On 6 June 2013, the Federal Constitutional Court ruled that registered partnerships should have joint tax filing benefits equal to those of married (opposite-sex) couples. The parliament had to change the law retroactively, and did so within a month.[12][13]

Same-sex marriage

CDU/CSU, the senior member party of Germany's coalition government is opposed to the legalisation of same-sex marriage. The Green Party, the Social Democratic Party, and the Left Party support same-sex marriage and voted for a defeated bill to legalise it.[14][15][16] The Free Democratic Party also supports it but voted against during the 2009-2013 government because CDU/CSU opposes it.

The Greens, in opposition, released a draft law on same-sex marriage in June 2009.[14] In March 2010, the Senate of Berlin announced its intention to introduce a same-sex marriage bill in the Bundesrat, the federal representation of the German states. According to the Senate, this law would best fit the Constitutional Court's ruling that same-sex couples must be equally treated as heterosexual ones.[17] The Bundesrat rejected the law in September 2010.[18] Only Berlin, Brandenburg, Bremen and North Rhine-Westphalia voted in favour of the marriage equality bill. The other 12 Länder didn't vote in favour of the bill.

In June 2011, the Senate of Hamburg, following CDU losses in state elections around the country, also announced its intention to introduce a same-sex marriage bill in the Bundesrat, the federal representation of the German states.[19][page needed]

On 28 June 2012, a Green Party motion in the Bundestag (Federal Diet) to legalise same-sex marriage was defeated by a vote of 309 to 260, with 12 abstentions. The motion was meant to give parity to same-sex couples in adoption and for tax purposes. Members of the ruling coalition of Union parties and Free Democratic Party voted against the proposal while opposition parties Social Democratic Party, Greens, and The Left supported it.[20]

On 22 March 2013, the Bundesrat passed an initiative proposed by 5 states, which would open marriage to same-sex couples.[21] The bill was sent to the Bundestag for a vote,[22] however, the ruling coalition was still the same as in 2012 when the previous proposal was defeated.

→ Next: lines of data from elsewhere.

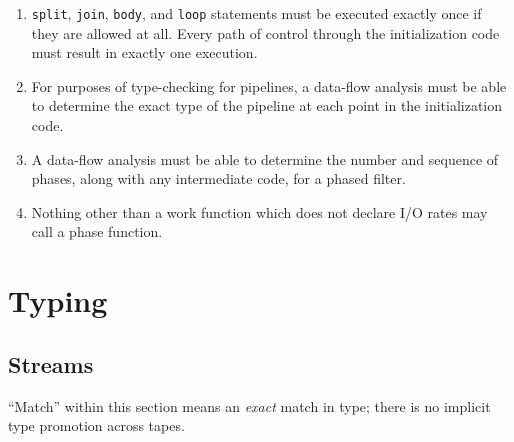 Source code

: \documentclass[11pt]{article}
\begin{document}
\begin{enumerate}
\item \lstinline|split|, \lstinline|join|, \lstinline|body|, and
  \lstinline|loop| statements must be executed exactly once if they
  are allowed at all.  Every path of control through the
  initialization code must result in exactly one execution.
\item For purposes of type-checking for pipelines, a data-flow
  analysis must be able to determine the exact type of the pipeline at
  each point in the initialization code.
\item A data-flow analysis must be able to determine the number and
  sequence of phases, along with any intermediate code, for a phased
  filter.
\item Nothing other than a work function which does not declare I/O
  rates may call a phase function.
\end{enumerate}

\section{Typing}

\subsection{Streams}

``Match'' within this section means an \emph{exact} match in type;
there is no implicit type promotion across tapes.
\end{document}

Federal elections were held on 22 September 2013, after which a new government coalition needs to be formed. The new Bundestag, which started on 22 October, again consists of a theoretical majority of parties that favour LGBT rights (SPD, Die Linke and The Greens). Die Linke plans to bring up a vote on legalising same-sex marriage, however SPD is expected not to support it in order to not jeopardise the negotiations of the government formation.[23][24]

Public opinion

In December 2006, a poll conducted by the Angus-Reid Global Monitor, seeking public attitudes on economic, political, and social issues for member-states of the European Union found that Germany ranked seventh supporting same-sex marriage with 52% popular support. German support for same-sex marriage was above the European Union average of 44%.[25]

In January 2013, a poll conducted by the YouGov found that German support for same-sex marriage is 66% for, 24% opposed and 10% don’t know. Support for same-sex adoption is 59% for, 31% opposed and 11% don’t know.[26]

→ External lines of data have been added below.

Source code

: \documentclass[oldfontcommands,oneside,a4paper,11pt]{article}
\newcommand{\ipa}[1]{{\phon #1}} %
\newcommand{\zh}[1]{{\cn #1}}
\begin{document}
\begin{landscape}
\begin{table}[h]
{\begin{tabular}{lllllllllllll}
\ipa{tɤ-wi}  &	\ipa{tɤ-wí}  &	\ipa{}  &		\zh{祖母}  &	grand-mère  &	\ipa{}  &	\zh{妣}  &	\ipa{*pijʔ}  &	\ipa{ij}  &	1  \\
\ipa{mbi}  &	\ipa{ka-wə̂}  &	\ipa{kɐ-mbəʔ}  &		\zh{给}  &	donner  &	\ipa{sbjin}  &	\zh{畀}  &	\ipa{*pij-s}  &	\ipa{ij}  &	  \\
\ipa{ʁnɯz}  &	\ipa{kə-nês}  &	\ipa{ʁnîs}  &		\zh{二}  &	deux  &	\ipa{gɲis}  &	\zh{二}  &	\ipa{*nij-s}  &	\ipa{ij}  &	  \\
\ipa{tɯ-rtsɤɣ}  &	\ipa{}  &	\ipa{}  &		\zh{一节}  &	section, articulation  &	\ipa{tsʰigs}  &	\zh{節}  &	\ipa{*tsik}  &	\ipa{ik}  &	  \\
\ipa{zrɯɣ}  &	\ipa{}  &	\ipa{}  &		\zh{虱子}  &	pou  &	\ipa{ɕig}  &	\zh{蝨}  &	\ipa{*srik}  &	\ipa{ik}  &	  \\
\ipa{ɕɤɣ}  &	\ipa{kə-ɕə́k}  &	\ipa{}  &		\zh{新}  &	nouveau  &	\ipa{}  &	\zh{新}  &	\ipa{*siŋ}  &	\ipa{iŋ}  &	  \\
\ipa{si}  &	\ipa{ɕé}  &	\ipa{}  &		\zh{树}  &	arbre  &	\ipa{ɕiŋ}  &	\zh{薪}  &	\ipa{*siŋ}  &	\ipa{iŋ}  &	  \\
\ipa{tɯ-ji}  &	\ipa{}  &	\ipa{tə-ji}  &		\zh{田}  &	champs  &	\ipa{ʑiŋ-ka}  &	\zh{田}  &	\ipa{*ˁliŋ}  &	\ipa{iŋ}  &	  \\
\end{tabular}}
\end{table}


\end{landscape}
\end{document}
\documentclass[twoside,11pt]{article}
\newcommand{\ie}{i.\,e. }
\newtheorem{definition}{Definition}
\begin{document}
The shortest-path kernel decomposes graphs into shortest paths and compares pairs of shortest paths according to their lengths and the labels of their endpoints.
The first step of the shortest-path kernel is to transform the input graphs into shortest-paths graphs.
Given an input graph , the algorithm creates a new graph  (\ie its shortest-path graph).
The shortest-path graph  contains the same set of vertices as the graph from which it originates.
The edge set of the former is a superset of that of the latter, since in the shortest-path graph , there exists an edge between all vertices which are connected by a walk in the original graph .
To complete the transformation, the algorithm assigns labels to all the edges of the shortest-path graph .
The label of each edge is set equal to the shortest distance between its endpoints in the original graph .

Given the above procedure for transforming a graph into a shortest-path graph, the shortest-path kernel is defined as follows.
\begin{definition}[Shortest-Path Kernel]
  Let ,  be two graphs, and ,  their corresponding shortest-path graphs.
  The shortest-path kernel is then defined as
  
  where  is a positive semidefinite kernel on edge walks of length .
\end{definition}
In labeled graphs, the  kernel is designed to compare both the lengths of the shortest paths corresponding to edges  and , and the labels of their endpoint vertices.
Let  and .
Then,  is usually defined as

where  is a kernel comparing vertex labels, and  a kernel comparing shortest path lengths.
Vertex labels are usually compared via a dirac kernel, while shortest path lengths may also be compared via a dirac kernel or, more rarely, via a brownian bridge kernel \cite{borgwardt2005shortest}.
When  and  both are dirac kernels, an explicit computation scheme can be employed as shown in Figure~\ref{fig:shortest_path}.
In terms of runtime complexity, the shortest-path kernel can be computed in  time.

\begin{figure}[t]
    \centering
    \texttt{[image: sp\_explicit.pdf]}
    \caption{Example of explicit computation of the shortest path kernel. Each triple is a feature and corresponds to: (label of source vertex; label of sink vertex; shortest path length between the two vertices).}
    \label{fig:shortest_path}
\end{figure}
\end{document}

A February 2013 poll found 74% of the German people supporting same-sex marriage, with 23% against. Support was recorded to be strongest among Greens and Social Democratic (SPD) voters, but even among voters of Chancellor Angela Merkel's governing Christian Democrats (CDU) almost two-thirds were in favour, the poll showed.[27]

A May 2013 Ipsos poll found that 67% of respondents were in favour of same-sex marriage and another 12% supported other forms of recognition for same-sex couples.[28]

According to the Ifop poll, conducted in May 2013, 74% of Germans supported allowing same-sex couples to marry and adopt children.[29]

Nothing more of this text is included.